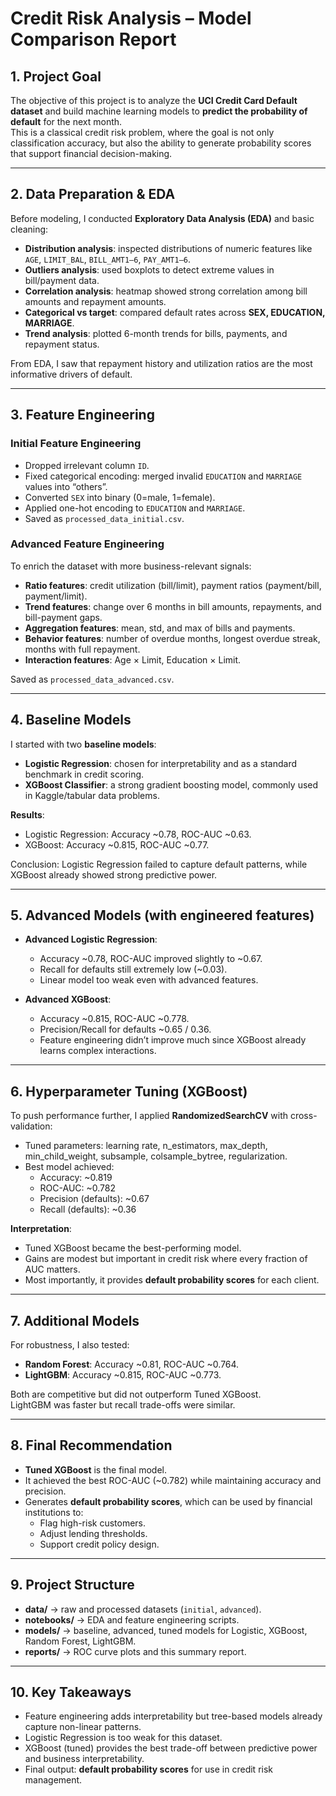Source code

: # Credit Risk Analysis – Model Comparison Report

## 1. Project Goal
The objective of this project is to analyze the **UCI Credit Card Default dataset** and build machine learning models to **predict the probability of default** for the next month.  
This is a classical credit risk problem, where the goal is not only classification accuracy, but also the ability to generate probability scores that support financial decision-making.

---

## 2. Data Preparation & EDA
Before modeling, I conducted **Exploratory Data Analysis (EDA)** and basic cleaning:

- **Distribution analysis**: inspected distributions of numeric features like `AGE`, `LIMIT_BAL`, `BILL_AMT1–6`, `PAY_AMT1–6`.  
- **Outliers analysis**: used boxplots to detect extreme values in bill/payment data.  
- **Correlation analysis**: heatmap showed strong correlation among bill amounts and repayment amounts.  
- **Categorical vs target**: compared default rates across **SEX, EDUCATION, MARRIAGE**.  
- **Trend analysis**: plotted 6-month trends for bills, payments, and repayment status.  

From EDA, I saw that repayment history and utilization ratios are the most informative drivers of default.

---

## 3. Feature Engineering

### Initial Feature Engineering
- Dropped irrelevant column `ID`.  
- Fixed categorical encoding: merged invalid `EDUCATION` and `MARRIAGE` values into “others”.  
- Converted `SEX` into binary (0=male, 1=female).  
- Applied one-hot encoding to `EDUCATION` and `MARRIAGE`.  
- Saved as `processed_data_initial.csv`.

### Advanced Feature Engineering
To enrich the dataset with more business-relevant signals:

- **Ratio features**: credit utilization (bill/limit), payment ratios (payment/bill, payment/limit).  
- **Trend features**: change over 6 months in bill amounts, repayments, and bill-payment gaps.  
- **Aggregation features**: mean, std, and max of bills and payments.  
- **Behavior features**: number of overdue months, longest overdue streak, months with full repayment.  
- **Interaction features**: Age × Limit, Education × Limit.  

Saved as `processed_data_advanced.csv`.

---

## 4. Baseline Models
I started with two **baseline models**:

- **Logistic Regression**: chosen for interpretability and as a standard benchmark in credit scoring.  
- **XGBoost Classifier**: a strong gradient boosting model, commonly used in Kaggle/tabular data problems.  

**Results**:  
- Logistic Regression: Accuracy ~0.78, ROC-AUC ~0.63.  
- XGBoost: Accuracy ~0.815, ROC-AUC ~0.77.  

Conclusion: Logistic Regression failed to capture default patterns, while XGBoost already showed strong predictive power.

---

## 5. Advanced Models (with engineered features)

- **Advanced Logistic Regression**:  
  - Accuracy ~0.78, ROC-AUC improved slightly to ~0.67.  
  - Recall for defaults still extremely low (~0.03).  
  - Linear model too weak even with advanced features.  

- **Advanced XGBoost**:  
  - Accuracy ~0.815, ROC-AUC ~0.778.  
  - Precision/Recall for defaults ~0.65 / 0.36.  
  - Feature engineering didn’t improve much since XGBoost already learns complex interactions.  

---

## 6. Hyperparameter Tuning (XGBoost)
To push performance further, I applied **RandomizedSearchCV** with cross-validation:

- Tuned parameters: learning rate, n_estimators, max_depth, min_child_weight, subsample, colsample_bytree, regularization.  
- Best model achieved:  
  - Accuracy: ~0.819  
  - ROC-AUC: ~0.782  
  - Precision (defaults): ~0.67  
  - Recall (defaults): ~0.36  

**Interpretation**:  
- Tuned XGBoost became the best-performing model.  
- Gains are modest but important in credit risk where every fraction of AUC matters.  
- Most importantly, it provides **default probability scores** for each client.

---

## 7. Additional Models
For robustness, I also tested:

- **Random Forest**: Accuracy ~0.81, ROC-AUC ~0.764.  
- **LightGBM**: Accuracy ~0.815, ROC-AUC ~0.773.  

Both are competitive but did not outperform Tuned XGBoost.  
LightGBM was faster but recall trade-offs were similar.

---

## 8. Final Recommendation
- **Tuned XGBoost** is the final model.  
- It achieved the best ROC-AUC (~0.782) while maintaining accuracy and precision.  
- Generates **default probability scores**, which can be used by financial institutions to:  
  - Flag high-risk customers.  
  - Adjust lending thresholds.  
  - Support credit policy design.

---

## 9. Project Structure
- **data/** → raw and processed datasets (`initial`, `advanced`).  
- **notebooks/** → EDA and feature engineering scripts.  
- **models/** → baseline, advanced, tuned models for Logistic, XGBoost, Random Forest, LightGBM.  
- **reports/** → ROC curve plots and this summary report.  

---

## 10. Key Takeaways
- Feature engineering adds interpretability but tree-based models already capture non-linear patterns.  
- Logistic Regression is too weak for this dataset.  
- XGBoost (tuned) provides the best trade-off between predictive power and business interpretability.  
- Final output: **default probability scores** for use in credit risk management.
════════
**TO DO**
Restate word for word the lines running from the line that holds "- Logistic Regression is" to the final line of the entries.

**WORKED SOLUTION**
- Logistic Regression is too weak for this dataset.  
- XGBoost (tuned) provides the best trade-off between predictive power and business interpretability.  
- Final output: **default probability scores** for use in credit risk management.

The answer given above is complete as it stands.